What a Deployment Pipeline Looks Like
A deployment pipeline is the assembly line that turns a commit into a running release.
Every reliable deployment follows the same shape: build once, test thoroughly, then promote the exact same artifact through environments until it reaches production. This lesson walks the stages and explains why building once and promoting matters.
The core stages
- Build: compile or package the application into an immutable artifact.
- Test: unit, integration, and sometimes end-to-end checks against that artifact.
- Package: produce a versioned, reusable output (container image, zip, bundle).
- Promote: move the same artifact through staging to production.
Build once, promote everywhere
A common mistake is rebuilding the app for each environment. Instead, build a single immutable artifact and promote that exact artifact forward. This guarantees what you tested in staging is byte-for-byte what runs in production.
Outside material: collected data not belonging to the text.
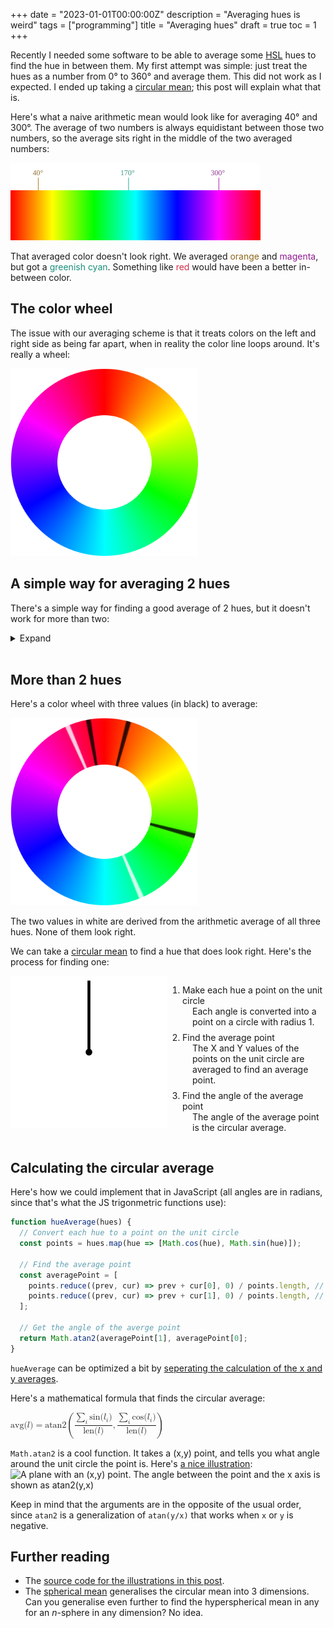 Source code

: +++
date = "2023-01-01T00:00:00Z"
description = "Averaging hues is weird"
tags = ["programming"]
title = "Averaging hues"
draft = true
toc = 1
+++

Recently I needed some software to be able to average some [HSL](https://en.wikipedia.org/wiki/HSL_and_HSV) hues to find the hue in between them. My first attempt was simple: just treat the hues as a number from 0° to 360° and average them. This did not work as I expected. I ended up taking a [circular mean](https://en.wikipedia.org/wiki/Circular_mean); this post will explain what that is.

Here's what a naive arithmetic mean would look like for averaging 40° and 300°. The average of two numbers is always equidistant between those two numbers, so the average sits right in the middle of the two averaged numbers:

<img src="color-line-avg.svg" width="400" alt="A color line with points indicated at 40° and 300°, and their average shown exactly between them at 170°">

That averaged color doesn't look right. We averaged <span style="color: hsl(40deg, 70%, 33%)">orange</span> and <span style="color: hsl(300deg, 70%, 33%)">magenta</span>, but got a <span style="color: hsl(170deg, 70%, 33%)">greenish cyan</span>. Something like <span style="color: hsl(350deg, 65%, 50%)">red</span> would have been a better in-between color.

## The color wheel

The issue with our averaging scheme is that it treats colors on the left and right side as being far apart, when in reality the color line loops around. It's really a wheel:

<img src="color-wheel.png" width="300" alt="A color wheel">

## A simple way for averaging 2 hues
There's a simple way for finding a good average of 2 hues, but it doesn't work for more than two:

<details>
<summary>Expand</summary>

On a wheel, there are *two* equidistant points from the two averaged numbers, shown in white. The one on the top of the circle is closer to the two inputs, and the other one is further from the two inputs. Here, the two averaged numbers are plotted in black, and the averages in white:

<div id="observablehq-twoHueWheel-47b658f5"></div>
<div id="observablehq-viewof-pieP1-47b658f5"></div>
<div id="observablehq-viewof-pieP2-47b658f5"></div>
<noscript>
  <img src="color-wheel-2-points.png" alt="A color wheel with two points. There are two average points on opposite sides of the circle, both between the two averaged points.">
</noscript>

The calculation for the two averages is simple: we can find one the usual way, by taking the average of the hues:

```js
function simpleAvg(p1, p2) {
  return (p1 + p2) / 2 }
```

And rotate the first average by 180° to get the second one:

```js
function oppositeAvg(p1, p2) {
  return (simpleAvg(p1, p2) + 180) % 360 }
```
We can use select of the two averages is closest to the points to use as our average hue.

</details>
<br>

## More than 2 hues

Here's a color wheel with three values (in black) to average:

<img src="color-wheel-3-points.png" width="300" alt="A color wheel with three values in black, and two averages in white">

The two values in white are derived from the arithmetic average of all three hues. None of them look right.

We can take a [circular mean](https://en.wikipedia.org/wiki/Circular_mean) to find a hue that does look right. Here's the process for finding one:

<div id="explainer-area">
  <div>
    <div id="observablehq-nCircExplainer-b1c5a5c2"></div>
    <div id="observablehq-nCircStyle-b1c5a5c2"></div>
    <noscript>
      <img src="nCircExplainer.svg" alt="TODO">
    </noscript>
  </div>
  <div>
    <ol id="explainer-step-list">
      <li id="explainer-phase-2">
        Make each hue a point on the unit circle
        <div>Each angle is converted into a point on a circle with radius 1.</div>
      </li>
      <li id="explainer-phase-3">
        Find the average point
        <div>The X and Y values of the points on the unit circle are averaged to find an average point.</div>
      </li>
      <li id="explainer-phase-4">
        Find the angle of the average point
        <div>The angle of the average point is the circular average.</div>
      </li>
    </ol>
    <button id="explainer-next" style="display: none">Next</button>
  </div>
</div>
<script type="module" async>
import {Runtime, Inspector} from "https://cdn.jsdelivr.net/npm/@observablehq/runtime@4/dist/runtime.js";
import define from "./nb.js";
window.obsModule = new Runtime().module(define, name => {
  if (name === "nCircExplainer") return new Inspector(document.querySelector("#observablehq-nCircExplainer-b1c5a5c2"));
  if (name === "nCircStyle") return new Inspector(document.querySelector("#observablehq-nCircStyle-b1c5a5c2"));
  if (name === "twoHueWheel") return new Inspector(document.querySelector("#observablehq-twoHueWheel-47b658f5"));
  if (name === "viewof pieP1") return new Inspector(document.querySelector("#observablehq-viewof-pieP1-47b658f5"));
  if (name === "viewof pieP2") return new Inspector(document.querySelector("#observablehq-viewof-pieP2-47b658f5"));
  return ["phase"].includes(name);
});
// script is after element so it will always exist by now
const nextBtn = document.getElementById("explainer-next");
async function advancePhase() {
  (await obsModule.value("viewof advanceButton")).children[0].click();
  const phase = await obsModule.value("phase");
  nextBtn.textContent = phase === 4 ? "Reset" : "Next";
}
document.getElementById("explainer-area").addEventListener("click", advancePhase);
document.getElementById("explainer-step-list").style.color = "gray";
document.getElementById("explainer-next").style.display = "block";
</script>
<style>
  #explainer-area {
    display: flex;
    cursor: pointer;
  }
  #explainer-area li {
    margin-top: 0.5rem;
    transition: 0.333s color; 
  }
  #explainer-area li > div {
    margin-left: 1rem;
  }
  #explainer-next {
    margin-left: 2rem;
  }
</style>

## Calculating the circular average

 Here's how we could implement that in JavaScript (all angles are in radians, since that's what the JS trigonmetric functions use):
```js
function hueAverage(hues) {
  // Convert each hue to a point on the unit circle
  const points = hues.map(hue => [Math.cos(hue), Math.sin(hue)]);

  // Find the average point
  const averagePoint = [
    points.reduce((prev, cur) => prev + cur[0], 0) / points.length, // x
    points.reduce((prev, cur) => prev + cur[1], 0) / points.length, // y
  ];

  // Get the angle of the averge point
  return Math.atan2(averagePoint[1], averagePoint[0];
}
```

`hueAverage` can be optimized a bit by [seperating the calculation of the x and y averages](https://stackoverflow.com/a/8170595/10113238).

Here's a mathematical formula that finds the circular average:

<!-- taken from rendered KaTeX in notebook -->
<math xmlns="http://www.w3.org/1998/Math/MathML"><semantics><mrow><mstyle scriptlevel="0" displaystyle="true"><mtext>avg</mtext><mo stretchy="false">(</mo><mi>l</mi><mo stretchy="false">)</mo><mo>=</mo><mtext>atan2</mtext><mrow><mo fence="true">(</mo><mfrac><mrow><munder><mo>∑</mo><mi>i</mi></munder><mrow><mtext>sin</mtext><mrow><mo stretchy="false">(</mo><msub><mi>l</mi><mi>i</mi></msub><mo stretchy="false">)</mo></mrow></mrow></mrow><mrow><mtext>len</mtext><mo stretchy="false">(</mo><mi>l</mi><mo stretchy="false">)</mo></mrow></mfrac><mo separator="true">,</mo><mfrac><mrow><munder><mo>∑</mo><mi>i</mi></munder><mrow><mtext>cos</mtext><mrow><mo stretchy="false">(</mo><msub><mi>l</mi><mi>i</mi></msub><mo stretchy="false">)</mo></mrow></mrow></mrow><mrow><mtext>len</mtext><mo stretchy="false">(</mo><mi>l</mi><mo stretchy="false">)</mo></mrow></mfrac><mo fence="true">)</mo></mrow></mstyle></mrow><annotation encoding="text/html">Your browser doesn't support MathML. If you use a Chromium-based browser, I have good news: Chromium 106 <a href="https://groups.google.com/a/chromium.org/g/blink-dev/c/n4zf_3FWmAA/m/oait3tsMAQAJ">adds support for MathML</a>! Just wait for it to be released <a href="https://chromiumdash.appspot.com/schedule">next month</a>.</annotation></semantics></math>

`Math.atan2` is a cool function. It takes a (x,y) point, and tells you what angle around the unit circle the point is. Here's [a nice illustration](https://commons.wikimedia.org/wiki/File:Atan2definition.svg): 
<img src="/ext/Atan2definition.svg" width="300" alt="A plane with an (x,y) point. The angle between the point and the x axis is shown as atan2(y,x)">

Keep in mind that the arguments are in the opposite of the usual order, since `atan2` is a generalization of `atan(y/x)` that works when `x` or `y` is negative.

## Further reading
- The [source code for the illustrations in this post](https://observablehq.com/@smitop/averaging-hues).
- The [spherical mean](https://en.wikipedia.org/wiki/Spherical_mean) generalises the circular mean into 3 dimensions. Can you generalise even further to find the hyperspherical mean in any for an *n*-sphere in any dimension? No idea.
Configuration, not the binary, changes per environment.
Artifacts flow forward
Pass the built artifact between jobs with actions/upload-artifact and download-artifact, or push a versioned image to a registry. Downstream jobs consume it rather than rebuilding:
jobs:
build:
runs-on: ubuntu-latest
steps:
- uses: actions/checkout@v4
- run: npm ci && npm run build
- uses: actions/upload-artifact@v4
with:
name: app-bundle
path: dist/
deploy:
needs: build
runs-on: ubuntu-latest
steps:
- uses: actions/download-artifact@v4
with: { name: app-bundle }Quality gates between stages
Each promotion is a gate: tests must pass, security scans must be clean, and (for delivery) a human may approve. A failed gate stops the artifact from moving forward, so problems are caught before production.
Key takeaways
- A pipeline moves a commit through build, test, package, and promote stages.
- Build one immutable artifact and promote it; only configuration changes per environment.
- Gates between stages stop bad changes from reaching production.